A Dangerous Ropeway in a Chinese Village


For the residents of a remote mountain village in Central China’s Hubei Province, the only connection with the outside world is a precarious zip line, a kilometer-long stretched across a 480-meter deep gorge. The isolated village of Yushan is located in Enshi Tujia and Miao Autonomous Prefecture in Hubei, 150 kilometers away from the nearest county town. Surrounded by cliffs and a deep valley, the village is without roads to the outside world. The rudimentary zip line consisting of a simple steel cage and powered by a diesel engine was built in 1997 to help local villagers travel and to bring in supplies.


Local resident Zhang Xinjian has been maintaining the ropeway for the past 15 years. “I started to work at this spot since the rope was set up. No one would take the job,” Xinjian said to the Daily Mail. “As my father was the village head he had to assign me to do it and it has been 15 years.”
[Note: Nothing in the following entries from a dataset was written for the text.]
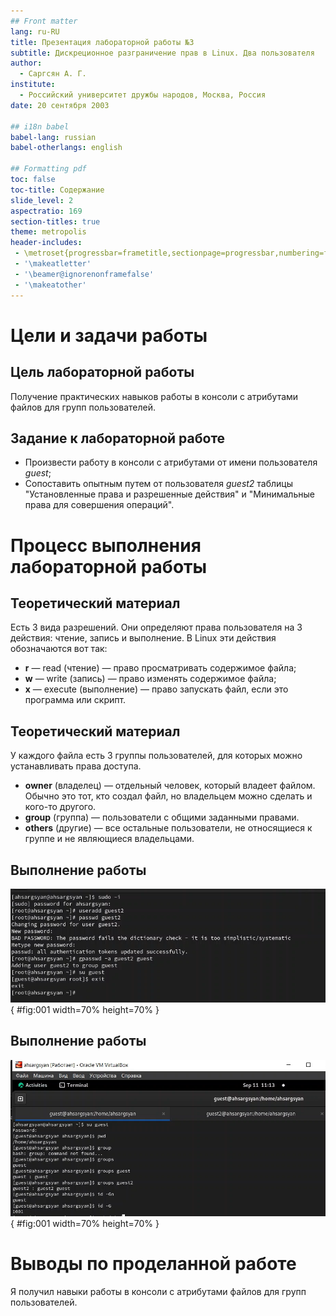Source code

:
 ```yaml
---
## Front matter
lang: ru-RU
title: Презентация лабораторной работы №3
subtitle: Дискреционное разграничение прав в Linux. Два пользователя
author:
  - Саргсян А. Г.
institute:
  - Российский университет дружбы народов, Москва, Россия
date: 20 сентября 2003

## i18n babel
babel-lang: russian
babel-otherlangs: english

## Formatting pdf
toc: false
toc-title: Содержание
slide_level: 2
aspectratio: 169
section-titles: true
theme: metropolis
header-includes:
 - \metroset{progressbar=frametitle,sectionpage=progressbar,numbering=fraction}
 - '\makeatletter'
 - '\beamer@ignorenonframefalse'
 - '\makeatother'
---
```


# Цели и задачи работы

## Цель лабораторной работы

Получение практических навыков работы в консоли с атрибутами файлов для групп пользователей.

## Задание к лабораторной работе

- Произвести работу в консоли с атрибутами от имени пользователя *guest*;
- Сопоставить опытным путем от пользователя *guest2* таблицы "Установленные права и разрешенные действия" и "Минимальные права для совершения операций".

# Процесс выполнения лабораторной работы

## Теоретический материал 

Есть 3 вида разрешений. Они определяют права пользователя на 3 действия: чтение, запись и выполнение. В Linux эти действия обозначаются вот так:

- **r** — read (чтение) — право просматривать содержимое файла;
- **w** — write (запись) — право изменять содержимое файла;
- **x** — execute (выполнение) — право запускать файл, если это программа или скрипт.

## Теоретический материал 

У каждого файла есть 3 группы пользователей, для которых можно устанавливать права доступа. 

- **owner** (владелец) — отдельный человек, который владеет файлом. Обычно это тот, кто создал файл, но владельцем можно сделать и кого-то другого.
- **group** (группа) — пользователи с общими заданными правами.
- **others** (другие) — все остальные пользователи, не относящиеся к группе и не являющиеся владельцами.


## Выполнение работы

![Добавление пользователей в группу](image/lab3_1.png){ #fig:001 width=70% height=70% }

## Выполнение работы

![Информация о пользователях](image/lab3_2.png){ #fig:001 width=70% height=70% }

# Выводы по проделанной работе

Я получил навыки работы в консоли с атрибутами файлов для групп пользователей.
Lubricating the cables once a week is a very dangerous job. Zhang has to take the cart and apply oil onto the cables along the way.


“In the beginning, my father, my younger brother and I took care of the cableway together, but later my younger brother quit and my father's health went bad, so it's only me that could do the job”.


The local government is currently building a road to the village, and plans to retire the cable car upon completion.


Yushan is just one of the many villages around the world that lack basic needs such as safer roads. Primitive ropeways and transportation system is very common in poorer nations especially among Asian countries where adults and kids take peril each day just to go about their lives.